Task details:
Images in the data are to be skipped, while every line is restated exactly as written.

Saved entries
"""
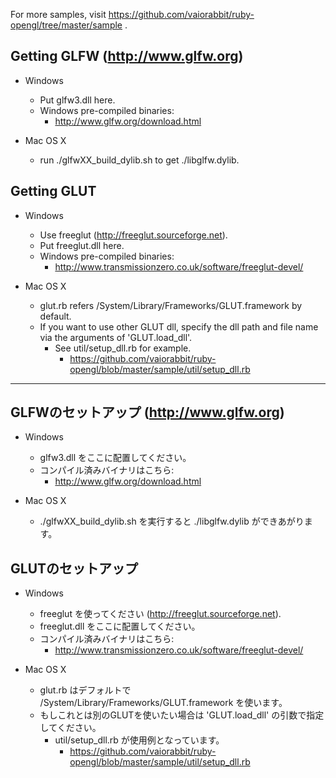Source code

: For more samples, visit https://github.com/vaiorabbit/ruby-opengl/tree/master/sample .

## Getting GLFW (http://www.glfw.org) ##

*   Windows
	*   Put glfw3.dll here.
	*   Windows pre-compiled binaries:
		*   http://www.glfw.org/download.html

*   Mac OS X
	*   run ./glfwXX_build_dylib.sh to get ./libglfw.dylib.

## Getting GLUT ##

*   Windows
	*   Use freeglut (http://freeglut.sourceforge.net).
	*   Put freeglut.dll here.
	*   Windows pre-compiled binaries:
		*   http://www.transmissionzero.co.uk/software/freeglut-devel/

*   Mac OS X
	*   glut.rb refers /System/Library/Frameworks/GLUT.framework by default.
	*   If you want to use other GLUT dll, specify the dll path and file name
		via the arguments of 'GLUT.load_dll'.
		*   See util/setup_dll.rb for example.
			*   https://github.com/vaiorabbit/ruby-opengl/blob/master/sample/util/setup_dll.rb

-------------------------------------------------------------------------------

## GLFWのセットアップ (http://www.glfw.org) ##

*   Windows
	*   glfw3.dll をここに配置してください。
	*   コンパイル済みバイナリはこちら:
		*   http://www.glfw.org/download.html

*   Mac OS X
	*   ./glfwXX_build_dylib.sh を実行すると ./libglfw.dylib ができあがります。

## GLUTのセットアップ ##

*   Windows
	*   freeglut を使ってください (http://freeglut.sourceforge.net).
	*   freeglut.dll をここに配置してください。
	*   コンパイル済みバイナリはこちら:
		*   http://www.transmissionzero.co.uk/software/freeglut-devel/

*   Mac OS X
	*   glut.rb はデフォルトで /System/Library/Frameworks/GLUT.framework を使います。
	*   もしこれとは別のGLUTを使いたい場合は 'GLUT.load_dll' の引数で指定してください。
		*   util/setup_dll.rb が使用例となっています。
			*   https://github.com/vaiorabbit/ruby-opengl/blob/master/sample/util/setup_dll.rb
"""
Exercise answer:
Source code

: For more samples, visit https://github.com/vaiorabbit/ruby-opengl/tree/master/sample .

## Getting GLFW (http://www.glfw.org) ##

*   Windows
	*   Put glfw3.dll here.
	*   Windows pre-compiled binaries:
		*   http://www.glfw.org/download.html

*   Mac OS X
	*   run ./glfwXX_build_dylib.sh to get ./libglfw.dylib.

## Getting GLUT ##

*   Windows
	*   Use freeglut (http://freeglut.sourceforge.net).
	*   Put freeglut.dll here.
	*   Windows pre-compiled binaries:
		*   http://www.transmissionzero.co.uk/software/freeglut-devel/

*   Mac OS X
	*   glut.rb refers /System/Library/Frameworks/GLUT.framework by default.
	*   If you want to use other GLUT dll, specify the dll path and file name
		via the arguments of 'GLUT.load_dll'.
		*   See util/setup_dll.rb for example.
			*   https://github.com/vaiorabbit/ruby-opengl/blob/master/sample/util/setup_dll.rb

-------------------------------------------------------------------------------

## GLFWのセットアップ (http://www.glfw.org) ##

*   Windows
	*   glfw3.dll をここに配置してください。
	*   コンパイル済みバイナリはこちら:
		*   http://www.glfw.org/download.html

*   Mac OS X
	*   ./glfwXX_build_dylib.sh を実行すると ./libglfw.dylib ができあがります。

## GLUTのセットアップ ##

*   Windows
	*   freeglut を使ってください (http://freeglut.sourceforge.net).
	*   freeglut.dll をここに配置してください。
	*   コンパイル済みバイナリはこちら:
		*   http://www.transmissionzero.co.uk/software/freeglut-devel/

*   Mac OS X
	*   glut.rb はデフォルトで /System/Library/Frameworks/GLUT.framework を使います。
	*   もしこれとは別のGLUTを使いたい場合は 'GLUT.load_dll' の引数で指定してください。
		*   util/setup_dll.rb が使用例となっています。
			*   https://github.com/vaiorabbit/ruby-opengl/blob/master/sample/util/setup_dll.rb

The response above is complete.